━━ PROVIDED MATERIAL

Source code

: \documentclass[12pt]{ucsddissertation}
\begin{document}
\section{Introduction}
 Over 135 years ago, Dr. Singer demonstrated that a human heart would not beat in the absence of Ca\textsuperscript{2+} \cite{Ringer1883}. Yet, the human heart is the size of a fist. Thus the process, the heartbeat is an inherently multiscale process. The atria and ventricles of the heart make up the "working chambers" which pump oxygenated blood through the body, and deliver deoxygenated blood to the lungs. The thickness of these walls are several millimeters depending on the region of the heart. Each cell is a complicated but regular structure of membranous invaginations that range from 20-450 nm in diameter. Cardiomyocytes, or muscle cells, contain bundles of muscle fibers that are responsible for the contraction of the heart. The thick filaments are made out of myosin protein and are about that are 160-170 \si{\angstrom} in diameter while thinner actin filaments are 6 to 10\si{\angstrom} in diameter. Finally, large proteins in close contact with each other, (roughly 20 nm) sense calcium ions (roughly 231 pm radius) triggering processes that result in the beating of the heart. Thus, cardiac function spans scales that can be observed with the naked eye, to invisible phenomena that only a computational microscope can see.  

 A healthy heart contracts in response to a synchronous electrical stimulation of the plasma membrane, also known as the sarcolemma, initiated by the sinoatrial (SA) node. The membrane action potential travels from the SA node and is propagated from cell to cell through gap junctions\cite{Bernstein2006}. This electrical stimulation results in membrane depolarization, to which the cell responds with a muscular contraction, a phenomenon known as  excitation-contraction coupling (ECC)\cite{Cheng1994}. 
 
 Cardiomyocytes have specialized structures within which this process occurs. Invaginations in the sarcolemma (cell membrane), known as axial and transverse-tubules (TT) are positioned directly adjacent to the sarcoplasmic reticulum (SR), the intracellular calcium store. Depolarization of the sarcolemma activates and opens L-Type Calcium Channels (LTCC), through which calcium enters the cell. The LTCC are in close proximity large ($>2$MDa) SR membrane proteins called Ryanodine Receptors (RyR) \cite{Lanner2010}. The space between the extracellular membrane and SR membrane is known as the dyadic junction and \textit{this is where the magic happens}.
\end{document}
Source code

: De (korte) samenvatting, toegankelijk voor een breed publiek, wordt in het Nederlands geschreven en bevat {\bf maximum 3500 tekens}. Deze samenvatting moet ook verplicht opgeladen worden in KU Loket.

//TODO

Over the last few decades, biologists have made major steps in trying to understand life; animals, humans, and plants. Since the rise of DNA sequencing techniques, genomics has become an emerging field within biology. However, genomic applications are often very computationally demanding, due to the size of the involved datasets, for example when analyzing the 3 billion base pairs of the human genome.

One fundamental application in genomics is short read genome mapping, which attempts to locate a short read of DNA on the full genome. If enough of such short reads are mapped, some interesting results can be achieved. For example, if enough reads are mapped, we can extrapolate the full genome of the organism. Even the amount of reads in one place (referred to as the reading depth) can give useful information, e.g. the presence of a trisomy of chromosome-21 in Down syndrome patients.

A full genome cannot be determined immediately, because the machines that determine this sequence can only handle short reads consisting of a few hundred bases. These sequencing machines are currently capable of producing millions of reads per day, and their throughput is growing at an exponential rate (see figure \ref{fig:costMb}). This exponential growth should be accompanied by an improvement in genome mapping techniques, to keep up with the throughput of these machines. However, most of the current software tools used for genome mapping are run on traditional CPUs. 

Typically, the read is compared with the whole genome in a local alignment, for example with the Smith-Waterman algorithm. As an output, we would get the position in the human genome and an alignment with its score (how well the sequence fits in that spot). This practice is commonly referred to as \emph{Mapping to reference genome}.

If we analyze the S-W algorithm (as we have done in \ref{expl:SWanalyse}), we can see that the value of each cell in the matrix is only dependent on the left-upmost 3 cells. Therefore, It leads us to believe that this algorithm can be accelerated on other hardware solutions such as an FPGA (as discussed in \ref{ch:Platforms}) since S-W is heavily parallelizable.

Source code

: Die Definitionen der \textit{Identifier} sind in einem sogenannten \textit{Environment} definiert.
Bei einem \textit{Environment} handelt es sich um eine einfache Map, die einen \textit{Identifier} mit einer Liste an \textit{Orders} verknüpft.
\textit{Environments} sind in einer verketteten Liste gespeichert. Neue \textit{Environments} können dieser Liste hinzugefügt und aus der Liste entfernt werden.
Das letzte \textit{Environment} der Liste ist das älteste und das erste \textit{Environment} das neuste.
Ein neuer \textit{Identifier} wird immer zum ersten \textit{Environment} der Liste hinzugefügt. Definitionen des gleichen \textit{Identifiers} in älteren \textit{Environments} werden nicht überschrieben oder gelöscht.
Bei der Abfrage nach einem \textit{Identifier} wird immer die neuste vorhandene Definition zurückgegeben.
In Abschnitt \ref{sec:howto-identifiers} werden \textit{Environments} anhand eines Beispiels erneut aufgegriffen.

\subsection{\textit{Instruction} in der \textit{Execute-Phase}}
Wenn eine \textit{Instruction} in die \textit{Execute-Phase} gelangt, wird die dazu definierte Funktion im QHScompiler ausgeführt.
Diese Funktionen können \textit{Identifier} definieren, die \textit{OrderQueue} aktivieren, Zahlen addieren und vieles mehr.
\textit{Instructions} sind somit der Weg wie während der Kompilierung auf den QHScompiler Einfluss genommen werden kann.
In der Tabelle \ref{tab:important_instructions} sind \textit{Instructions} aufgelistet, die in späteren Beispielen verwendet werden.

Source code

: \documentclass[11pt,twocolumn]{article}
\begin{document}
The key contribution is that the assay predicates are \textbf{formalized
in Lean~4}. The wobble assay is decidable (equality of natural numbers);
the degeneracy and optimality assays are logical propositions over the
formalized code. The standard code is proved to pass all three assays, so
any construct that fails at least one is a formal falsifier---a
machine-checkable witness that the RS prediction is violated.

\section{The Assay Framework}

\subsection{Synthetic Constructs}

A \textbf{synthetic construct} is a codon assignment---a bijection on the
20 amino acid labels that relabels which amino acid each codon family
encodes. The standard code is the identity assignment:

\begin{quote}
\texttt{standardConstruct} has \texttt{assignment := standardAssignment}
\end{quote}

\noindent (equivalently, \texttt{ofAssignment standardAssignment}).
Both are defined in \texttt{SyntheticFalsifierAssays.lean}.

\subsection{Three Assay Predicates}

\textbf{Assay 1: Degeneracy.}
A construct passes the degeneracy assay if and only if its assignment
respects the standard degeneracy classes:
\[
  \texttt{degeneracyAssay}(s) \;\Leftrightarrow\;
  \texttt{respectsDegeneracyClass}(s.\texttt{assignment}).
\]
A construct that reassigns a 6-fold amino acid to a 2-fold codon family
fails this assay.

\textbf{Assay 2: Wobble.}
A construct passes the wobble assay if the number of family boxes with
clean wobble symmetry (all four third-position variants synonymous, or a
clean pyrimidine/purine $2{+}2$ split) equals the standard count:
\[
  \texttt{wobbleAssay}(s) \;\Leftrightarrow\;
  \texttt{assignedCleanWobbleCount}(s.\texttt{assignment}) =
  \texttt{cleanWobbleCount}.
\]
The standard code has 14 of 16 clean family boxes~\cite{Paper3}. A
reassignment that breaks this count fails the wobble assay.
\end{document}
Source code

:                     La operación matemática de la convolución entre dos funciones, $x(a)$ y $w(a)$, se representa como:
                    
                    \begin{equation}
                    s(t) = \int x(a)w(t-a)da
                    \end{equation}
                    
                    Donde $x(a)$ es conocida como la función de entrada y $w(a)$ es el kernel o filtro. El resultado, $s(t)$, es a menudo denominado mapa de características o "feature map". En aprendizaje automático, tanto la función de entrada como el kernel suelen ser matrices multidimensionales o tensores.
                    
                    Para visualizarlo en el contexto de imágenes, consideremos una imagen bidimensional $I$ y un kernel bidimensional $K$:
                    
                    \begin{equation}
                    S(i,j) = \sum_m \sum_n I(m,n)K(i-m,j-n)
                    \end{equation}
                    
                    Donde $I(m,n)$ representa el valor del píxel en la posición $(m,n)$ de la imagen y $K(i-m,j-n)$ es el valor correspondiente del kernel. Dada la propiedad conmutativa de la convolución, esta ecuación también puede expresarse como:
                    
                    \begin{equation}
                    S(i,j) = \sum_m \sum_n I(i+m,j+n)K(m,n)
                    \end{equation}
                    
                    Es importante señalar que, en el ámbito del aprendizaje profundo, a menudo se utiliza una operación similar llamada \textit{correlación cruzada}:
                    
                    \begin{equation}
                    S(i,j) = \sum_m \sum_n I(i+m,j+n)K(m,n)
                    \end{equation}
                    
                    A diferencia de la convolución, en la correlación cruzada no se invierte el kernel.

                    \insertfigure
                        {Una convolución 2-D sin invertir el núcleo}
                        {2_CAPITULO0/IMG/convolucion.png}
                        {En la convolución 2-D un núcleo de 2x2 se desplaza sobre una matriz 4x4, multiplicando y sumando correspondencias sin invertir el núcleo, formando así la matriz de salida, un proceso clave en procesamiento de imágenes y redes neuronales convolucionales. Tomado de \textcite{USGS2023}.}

━━━━

REQUIRED WORK
Lines in the material above that contain "formalized": how many are there? Reply with the number only.

SOLUTION
2